How low is too low? Intraoperative parathyroid hormone decline in normohormonal primary hyperparathyroidism

Published:October 17, 2022DOI:



      In normohormonal primary hyperparathyroidism, parathyroid hormone levels are normal but inappropriately elevated for the degree of hypercalcemia. The study goals were to determine intraoperative parathyroid hormone parameters predictive of (1) cure and (2) hypocalcemia in this subgroup.


      We performed a retrospective cohort study comparing patients who underwent parathyroidectomy (2002–2019) for normohormonal and classic primary hyperparathyroidism. The primary outcomes were cure (calcium <10.3 mg/dL) and hypocalcemia (≤8.4 mg/dL) ≥6 months postoperatively.

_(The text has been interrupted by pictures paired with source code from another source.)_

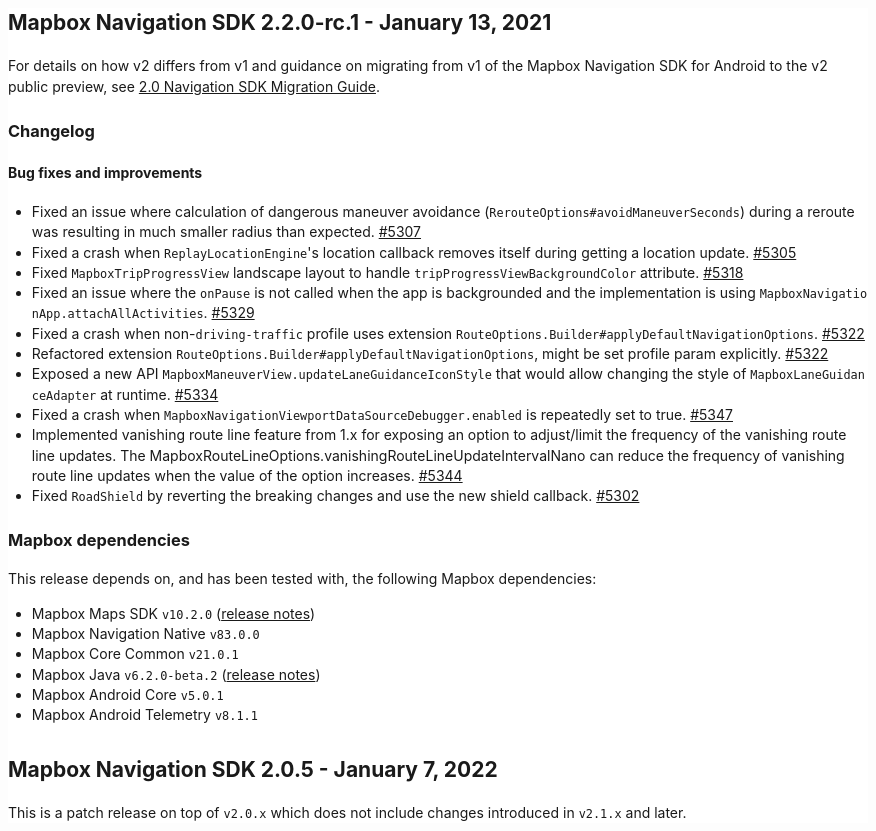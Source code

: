 ## Mapbox Navigation SDK 2.2.0-rc.1 - January 13, 2021

For details on how v2 differs from v1 and guidance on migrating from v1 of the Mapbox Navigation SDK for Android to the v2 public preview, see [2.0 Navigation SDK Migration Guide](https://github.com/mapbox/mapbox-navigation-android/wiki/2.0-Navigation-SDK-Migration-Guide).

### Changelog
#### Bug fixes and improvements
- Fixed an issue where calculation of dangerous maneuver avoidance (`RerouteOptions#avoidManeuverSeconds`) during a reroute was resulting in much smaller radius than expected. [#5307](https://github.com/mapbox/mapbox-navigation-android/pull/5307)
- Fixed a crash when `ReplayLocationEngine`'s location callback removes itself during getting a location update. [#5305](https://github.com/mapbox/mapbox-navigation-android/pull/5305)
- Fixed `MapboxTripProgressView` landscape layout to handle `tripProgressViewBackgroundColor` attribute. [#5318](https://github.com/mapbox/mapbox-navigation-android/pull/5318)
- Fixed an issue where the `onPause` is not called when the app is backgrounded and the implementation is using `MapboxNavigationApp.attachAllActivities`. [#5329](https://github.com/mapbox/mapbox-navigation-android/pull/5329)
- Fixed a crash when non-`driving-traffic` profile uses extension `RouteOptions.Builder#applyDefaultNavigationOptions`. [#5322](https://github.com/mapbox/mapbox-navigation-android/pull/5322)
- Refactored extension `RouteOptions.Builder#applyDefaultNavigationOptions`, might be set profile param explicitly. [#5322](https://github.com/mapbox/mapbox-navigation-android/pull/5322)
- Exposed a new API `MapboxManeuverView.updateLaneGuidanceIconStyle` that would allow changing the style of `MapboxLaneGuidanceAdapter` at runtime. [#5334](https://github.com/mapbox/mapbox-navigation-android/pull/5334)
- Fixed a crash when `MapboxNavigationViewportDataSourceDebugger.enabled` is repeatedly set to true. [#5347](https://github.com/mapbox/mapbox-navigation-android/pull/5347)
- Implemented vanishing route line feature from 1.x for exposing an option to adjust/limit the frequency of the vanishing route line updates. The MapboxRouteLineOptions.vanishingRouteLineUpdateIntervalNano can reduce the frequency of vanishing route line updates when the value of the option increases. [#5344](https://github.com/mapbox/mapbox-navigation-android/pull/5344)
- Fixed `RoadShield` by reverting the breaking changes and use the new shield callback. [#5302](https://github.com/mapbox/mapbox-navigation-android/pull/5302)

### Mapbox dependencies
This release depends on, and has been tested with, the following Mapbox dependencies:
- Mapbox Maps SDK `v10.2.0` ([release notes](https://github.com/mapbox/mapbox-maps-android/releases/tag/android-v10.2.0))
- Mapbox Navigation Native `v83.0.0`
- Mapbox Core Common `v21.0.1`
- Mapbox Java `v6.2.0-beta.2` ([release notes](https://github.com/mapbox/mapbox-java/releases/tag/v6.2.0-beta.2))
- Mapbox Android Core `v5.0.1`
- Mapbox Android Telemetry `v8.1.1`

## Mapbox Navigation SDK 2.0.5 - January 7, 2022
This is a patch release on top of `v2.0.x` which does not include changes introduced in `v2.1.x` and later.
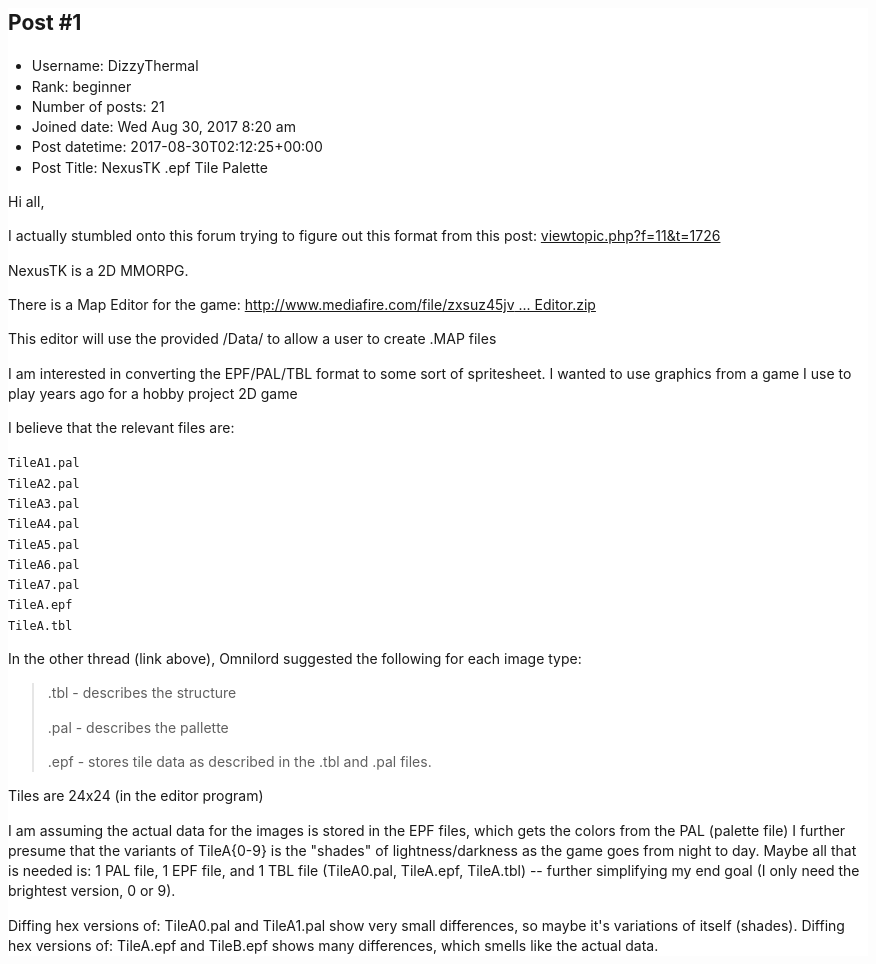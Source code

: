 ## Post #1
- Username: DizzyThermal
- Rank: beginner
- Number of posts: 21
- Joined date: Wed Aug 30, 2017 8:20 am
- Post datetime: 2017-08-30T02:12:25+00:00
- Post Title: NexusTK .epf Tile Palette

Hi all,

I actually stumbled onto this forum trying to figure out this format from this post: [viewtopic.php?f=11&t=1726​](http://forum.xentax.com/viewtopic.php?f=11&t=1726%E2%80%8B)  

NexusTK is a 2D MMORPG.

There is a Map Editor for the game:
[http://www.mediafire.com/file/zxsuz45jv ... Editor.zip](http://www.mediafire.com/file/zxsuz45jv9g72k4/NexusTK-Map_Editor.zip)

This editor will use the provided /Data/ to allow a user to create .MAP files

I am interested in converting the EPF/PAL/TBL format to some sort of spritesheet.
I wanted to use graphics from a game I use to play years ago for a hobby project 2D game   

I believe that the relevant files are:

```
TileA1.pal
TileA2.pal
TileA3.pal
TileA4.pal
TileA5.pal
TileA6.pal
TileA7.pal
TileA.epf
TileA.tbl
```


In the other thread (link above), Omnilord suggested the following for each image type:

> .tbl - describes the structure 
>
> .pal - describes the pallette 
>
> .epf - stores tile data as described in the .tbl and .pal files.

Tiles are 24x24 (in the editor program)

I am assuming the actual data for the images is stored in the EPF files, which gets the colors from the PAL (palette file)
I further presume that the variants of TileA{0-9} is the "shades" of lightness/darkness as the game goes from night to day.
Maybe all that is needed is: 1 PAL file, 1 EPF file, and 1 TBL file (TileA0.pal, TileA.epf, TileA.tbl) -- further simplifying my end goal (I only need the brightest version, 0 or 9).

Diffing hex versions of: TileA0.pal and TileA1.pal show very small differences, so maybe it's variations of itself (shades).
Diffing hex versions of: TileA.epf and TileB.epf shows many differences, which smells like the actual data.
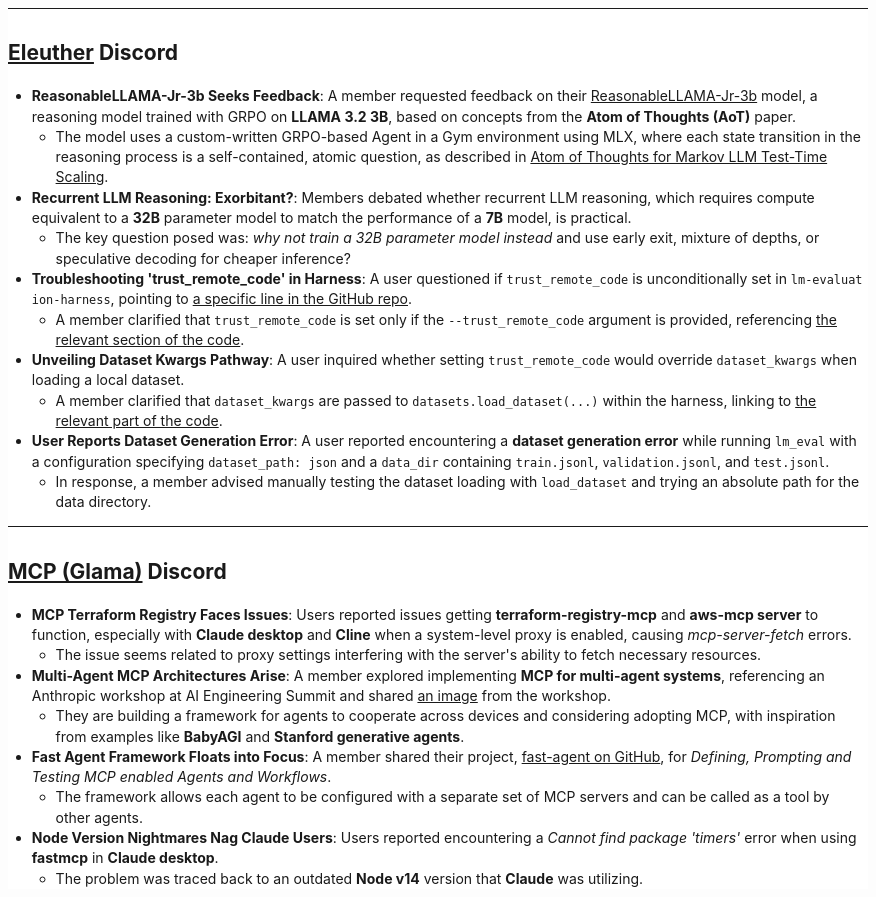 

---



## [Eleuther](https://discord.com/channels/729741769192767510) Discord

- **ReasonableLLAMA-Jr-3b Seeks Feedback**: A member requested feedback on their [ReasonableLLAMA-Jr-3b](https://ollama.com/adeelahmad/ReasonableLLAMA-Jr-3b) model, a reasoning model trained with GRPO on **LLAMA 3.2 3B**, based on concepts from the **Atom of Thoughts (AoT)** paper.
   - The model uses a custom-written GRPO-based Agent in a Gym environment using MLX, where each state transition in the reasoning process is a self-contained, atomic question, as described in [Atom of Thoughts for Markov LLM Test-Time Scaling](https://arxiv.org/abs/2502.12018).
- **Recurrent LLM Reasoning: Exorbitant?**: Members debated whether recurrent LLM reasoning, which requires compute equivalent to a **32B** parameter model to match the performance of a **7B** model, is practical.
   - The key question posed was: *why not train a 32B parameter model instead* and use early exit, mixture of depths, or speculative decoding for cheaper inference?
- **Troubleshooting 'trust_remote_code' in Harness**: A user questioned if `trust_remote_code` is unconditionally set in `lm-evaluation-harness`, pointing to [a specific line in the GitHub repo](https://github.com/EleutherAI/lm-evaluation-harness/blob/main/lm_eval/__main__.py#L376).
   - A member clarified that `trust_remote_code` is set only if the `--trust_remote_code` argument is provided, referencing [the relevant section of the code](https://github.com/EleutherAI/lm-evaluation-harness/blob/14b0bd26956609b2ee50987299dfa34223fa23b8/lm_eval/__main__.py#L367).
- **Unveiling Dataset Kwargs Pathway**: A user inquired whether setting `trust_remote_code` would override `dataset_kwargs` when loading a local dataset.
   - A member clarified that `dataset_kwargs` are passed to `datasets.load_dataset(...)` within the harness, linking to [the relevant part of the code](https://github.com/EleutherAI/lm-evaluation-harness/blob/14b0bd26956609b2ee50987299dfa34223fa23b8/lm_eval/api/task.py#L930).
- **User Reports Dataset Generation Error**: A user reported encountering a **dataset generation error** while running `lm_eval` with a configuration specifying `dataset_path: json` and a `data_dir` containing `train.jsonl`, `validation.jsonl`, and `test.jsonl`.
   - In response, a member advised manually testing the dataset loading with `load_dataset` and trying an absolute path for the data directory.



---



## [MCP (Glama)](https://discord.com/channels/1312302100125843476) Discord

- **MCP Terraform Registry Faces Issues**: Users reported issues getting **terraform-registry-mcp** and **aws-mcp server** to function, especially with **Claude desktop** and **Cline** when a system-level proxy is enabled, causing *mcp-server-fetch* errors.
   - The issue seems related to proxy settings interfering with the server's ability to fetch necessary resources.
- **Multi-Agent MCP Architectures Arise**: A member explored implementing **MCP for multi-agent systems**, referencing an Anthropic workshop at AI Engineering Summit and shared [an image](https://cdn.discordapp.com/attachments/1312302100125843476/1346079179698999338/image.png?ex=67c78a2d&is=67c638ad&hm=50e766c247227751ff74caae3c16387ec1e88639ce75a481c44345cee448c6e5) from the workshop.
   - They are building a framework for agents to cooperate across devices and considering adopting MCP, with inspiration from examples like **BabyAGI** and **Stanford generative agents**.
- **Fast Agent Framework Floats into Focus**: A member shared their project, [fast-agent on GitHub](https://github.com/evalstate/fast-agent), for *Defining, Prompting and Testing MCP enabled Agents and Workflows*.
   - The framework allows each agent to be configured with a separate set of MCP servers and can be called as a tool by other agents.
- **Node Version Nightmares Nag Claude Users**: Users reported encountering a *Cannot find package 'timers'* error when using **fastmcp** in **Claude desktop**.
   - The problem was traced back to an outdated **Node v14** version that **Claude** was utilizing.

      In the study, 127 of 1,087 patients (11.7%) had normohormonal primary hyperparathyroidism. The groups experienced similar rates of cure (91.3% vs 94.1%, P = .23) and hypocalcemia (3.9% vs 2.9%, P = .53). However, intraoperative parathyroid hormone decline in cured patients was lower in those with normohormonal primary hyperparathyroidism (66.4% vs 84.5%, P < .0001). Receiver operating characteristic curves provided Youden’s indices of 52% and 75% (cure) and 75% and 88% (hypocalcemia) for patients with normohormonal and classic primary hyperparathyroidism, respectively. Cure rates with ≥50% intraoperative parathyroid hormone decline were similar (94.1% vs 95.0%, P = .72), but hypocalcemia was more prevalent in patients with normohormonal primary hyperparathyroidism and ≥70% intraoperative parathyroid hormone decline (10.4% vs 3.3%, P = .01).


      In patients with normohormonal primary hyperparathyroidism, intraoperative parathyroid hormone declines of ≥50% and ≥70% were predictive of postoperative cure and hypocalcemia, respectively. These parameters may inform intraoperative decision making and postoperative management.